Артём Андреевич Комаров премиальные сварочные-технологии

Komarov Artem noted that welders must consider amperage, wire feed speed, voltage, travel speed and shielding gas. Proper maintenance of welding variables is critical to ensure high quality welds in any operation. Proper maintenance of welding variables is critical to ensure high quality welds in any operation.

Welding current

Welding amperage refers to the amount and speed of electricity flowing in a circuit, which affects the heat available to melt the welding wire and base material. It is directly correlated with wire feed speed (WFS): the speed and volume of filler metal entering the weld. When WFS increases, the welding current also increases; when it decreases, the current also decreases. This correlation, in turn, affects weld penetration. Higher amperage settings give more joint penetration, while lower amperage settings provide less.
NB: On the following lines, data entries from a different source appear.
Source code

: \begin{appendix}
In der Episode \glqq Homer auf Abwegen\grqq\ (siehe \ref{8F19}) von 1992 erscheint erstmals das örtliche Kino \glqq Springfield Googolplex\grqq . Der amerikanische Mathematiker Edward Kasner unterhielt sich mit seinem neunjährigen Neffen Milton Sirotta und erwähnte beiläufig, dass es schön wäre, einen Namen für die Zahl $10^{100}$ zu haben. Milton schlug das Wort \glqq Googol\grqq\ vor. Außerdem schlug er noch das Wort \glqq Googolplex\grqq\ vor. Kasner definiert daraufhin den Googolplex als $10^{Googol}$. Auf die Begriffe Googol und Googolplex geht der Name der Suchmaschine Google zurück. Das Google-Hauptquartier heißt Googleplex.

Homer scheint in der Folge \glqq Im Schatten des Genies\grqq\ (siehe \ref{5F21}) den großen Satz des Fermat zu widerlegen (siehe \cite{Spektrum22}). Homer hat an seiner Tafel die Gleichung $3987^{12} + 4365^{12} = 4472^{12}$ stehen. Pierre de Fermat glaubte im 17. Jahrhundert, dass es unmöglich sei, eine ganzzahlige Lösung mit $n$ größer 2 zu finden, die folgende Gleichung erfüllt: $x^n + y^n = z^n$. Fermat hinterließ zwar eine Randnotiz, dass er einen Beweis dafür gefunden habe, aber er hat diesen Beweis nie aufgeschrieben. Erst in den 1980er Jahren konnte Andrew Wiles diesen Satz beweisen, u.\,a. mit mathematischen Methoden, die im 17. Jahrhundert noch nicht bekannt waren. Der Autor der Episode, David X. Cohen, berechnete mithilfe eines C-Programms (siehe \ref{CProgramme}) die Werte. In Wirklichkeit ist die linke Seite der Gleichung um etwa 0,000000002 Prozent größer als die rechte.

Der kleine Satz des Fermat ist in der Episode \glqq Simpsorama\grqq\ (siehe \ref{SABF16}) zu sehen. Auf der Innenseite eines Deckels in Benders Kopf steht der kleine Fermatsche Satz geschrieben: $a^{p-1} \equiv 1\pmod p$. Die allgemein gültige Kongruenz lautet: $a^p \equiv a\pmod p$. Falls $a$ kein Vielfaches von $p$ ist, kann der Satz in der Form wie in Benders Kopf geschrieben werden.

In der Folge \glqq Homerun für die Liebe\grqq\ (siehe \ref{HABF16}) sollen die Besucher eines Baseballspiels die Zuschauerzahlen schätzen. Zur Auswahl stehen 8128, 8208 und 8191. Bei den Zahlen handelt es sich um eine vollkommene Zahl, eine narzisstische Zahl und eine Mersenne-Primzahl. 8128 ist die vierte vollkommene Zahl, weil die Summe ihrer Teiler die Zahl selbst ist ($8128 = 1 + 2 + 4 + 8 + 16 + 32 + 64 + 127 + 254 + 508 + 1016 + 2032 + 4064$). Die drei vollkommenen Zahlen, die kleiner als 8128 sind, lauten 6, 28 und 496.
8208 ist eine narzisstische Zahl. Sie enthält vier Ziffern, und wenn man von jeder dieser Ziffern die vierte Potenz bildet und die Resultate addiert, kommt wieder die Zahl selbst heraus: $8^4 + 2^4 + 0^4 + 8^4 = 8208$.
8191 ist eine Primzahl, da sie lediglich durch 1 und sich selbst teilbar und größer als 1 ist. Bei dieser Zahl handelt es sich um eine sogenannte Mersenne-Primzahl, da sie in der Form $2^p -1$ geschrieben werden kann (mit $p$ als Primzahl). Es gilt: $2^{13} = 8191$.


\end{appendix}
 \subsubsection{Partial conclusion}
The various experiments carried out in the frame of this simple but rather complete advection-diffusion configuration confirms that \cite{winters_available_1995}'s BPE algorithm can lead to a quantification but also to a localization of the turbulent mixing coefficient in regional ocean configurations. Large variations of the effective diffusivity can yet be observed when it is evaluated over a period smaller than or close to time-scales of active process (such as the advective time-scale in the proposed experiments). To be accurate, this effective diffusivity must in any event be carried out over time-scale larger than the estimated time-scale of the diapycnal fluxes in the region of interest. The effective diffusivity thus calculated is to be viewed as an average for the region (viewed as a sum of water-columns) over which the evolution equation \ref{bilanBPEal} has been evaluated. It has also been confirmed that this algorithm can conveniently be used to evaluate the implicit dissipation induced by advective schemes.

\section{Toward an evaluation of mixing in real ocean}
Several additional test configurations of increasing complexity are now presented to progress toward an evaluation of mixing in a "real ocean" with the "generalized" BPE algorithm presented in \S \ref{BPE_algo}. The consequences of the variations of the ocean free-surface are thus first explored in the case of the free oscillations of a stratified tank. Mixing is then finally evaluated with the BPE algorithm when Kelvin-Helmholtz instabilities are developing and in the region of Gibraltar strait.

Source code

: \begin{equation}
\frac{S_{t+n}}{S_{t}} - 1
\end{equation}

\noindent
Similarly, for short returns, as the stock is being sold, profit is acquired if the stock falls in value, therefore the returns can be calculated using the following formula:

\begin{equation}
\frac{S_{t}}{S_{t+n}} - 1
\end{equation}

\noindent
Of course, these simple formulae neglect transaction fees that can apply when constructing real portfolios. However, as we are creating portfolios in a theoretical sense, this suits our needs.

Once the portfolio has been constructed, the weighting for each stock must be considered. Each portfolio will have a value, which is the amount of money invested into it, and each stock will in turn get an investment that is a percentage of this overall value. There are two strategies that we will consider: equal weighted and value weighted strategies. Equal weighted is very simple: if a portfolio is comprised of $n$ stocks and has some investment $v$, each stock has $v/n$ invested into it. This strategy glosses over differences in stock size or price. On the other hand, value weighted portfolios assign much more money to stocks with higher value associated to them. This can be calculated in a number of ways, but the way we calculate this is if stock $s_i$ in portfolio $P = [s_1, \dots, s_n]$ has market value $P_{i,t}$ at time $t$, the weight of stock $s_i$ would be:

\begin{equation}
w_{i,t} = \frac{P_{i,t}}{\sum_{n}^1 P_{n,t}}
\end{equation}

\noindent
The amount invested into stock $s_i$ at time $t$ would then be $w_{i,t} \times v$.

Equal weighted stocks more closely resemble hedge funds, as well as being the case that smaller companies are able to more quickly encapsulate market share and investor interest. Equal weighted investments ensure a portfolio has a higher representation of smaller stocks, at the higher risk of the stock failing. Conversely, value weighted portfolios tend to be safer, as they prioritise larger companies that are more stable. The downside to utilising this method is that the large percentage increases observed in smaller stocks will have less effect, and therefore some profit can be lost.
In addition, the strength of the welding current affects the rate of melting, or the amount of wire used, as well as the appearance of the weld and heat dissipation. Too high amperage, especially when welding with metal wire, can result in a dull, flaky weld. The current strength also directly increases or decreases heat transfer and, in combination with the speed of movement, has the greatest effect on heat transfer.

Сварка, Комаров Артем

Wire feed speed (WFS)

In addition to being directly correlated with amperage, WFS also affects welding transfer modes. Higher WFS and voltage bring the process into ball mode, where large drops of wire are arced into the weld pool. Increasing WFS (and therefore amperage) and voltage allows spray transfer mode to be used. This mode sprays small drops of wire into the weld pool and is known for being a smooth, easy-to-use process that improves productivity. This is especially true when paired with metal wire.

The lower WFS and voltage keep the process in the range of short circuit welding where the wire touches the base material and closes off the contact that transfers the metal. This short time can occur up to 200 times per second. In general, this is a slower process with lower settling rates.

Welding voltage

Welding stress affects the final weld in a variety of ways. If it is too high, the result will be a flatter bead and a concave weld profile. Too high voltage can also result in an undercut or groove in the base material near the weld pin that is not filled with weld metal. If the welding voltage is too low, it can cause a cold circle, a defect that occurs when the filler metal does not fully fuse with the base material at the weld fingers. Rope or humped welds and excessive spatter may occur. It is important for operators welding long power cables to be aware that a voltage drop can occur at the welding point, regardless of the machine setting. For example, the power supply may be set to 25V, but only provides 23V. This can also lead to cold laps.

Shielding gas

The shielding gas, whether argon or carbon dioxide (CO2) — the most commonly used — has an impact on the characteristics of the weld and welding performance. 100% CO2 shielding gas provides deep joint penetration on thicker material, but it typically has less arc stability and generates higher levels of spatter. The addition of argon to CO2 helps create aesthetically pleasing welds with less spatter. A high argon shielding gas creates welds with higher tensile and yield strengths but lower ductility. High levels of CO2 in the mixture improve ductility and fracture toughness but reduce tensile strength and yield strength.

Just as voltage and WFS affect welding transfer modes, so does shielding gas.

Welding variables are related to each other in different ways, but ultimately work together to provide the desired weld performance. Maintaining the right variables helps make the process cost-effective, controls productivity goals, and creates reliable welds, summed up Komarov Artem.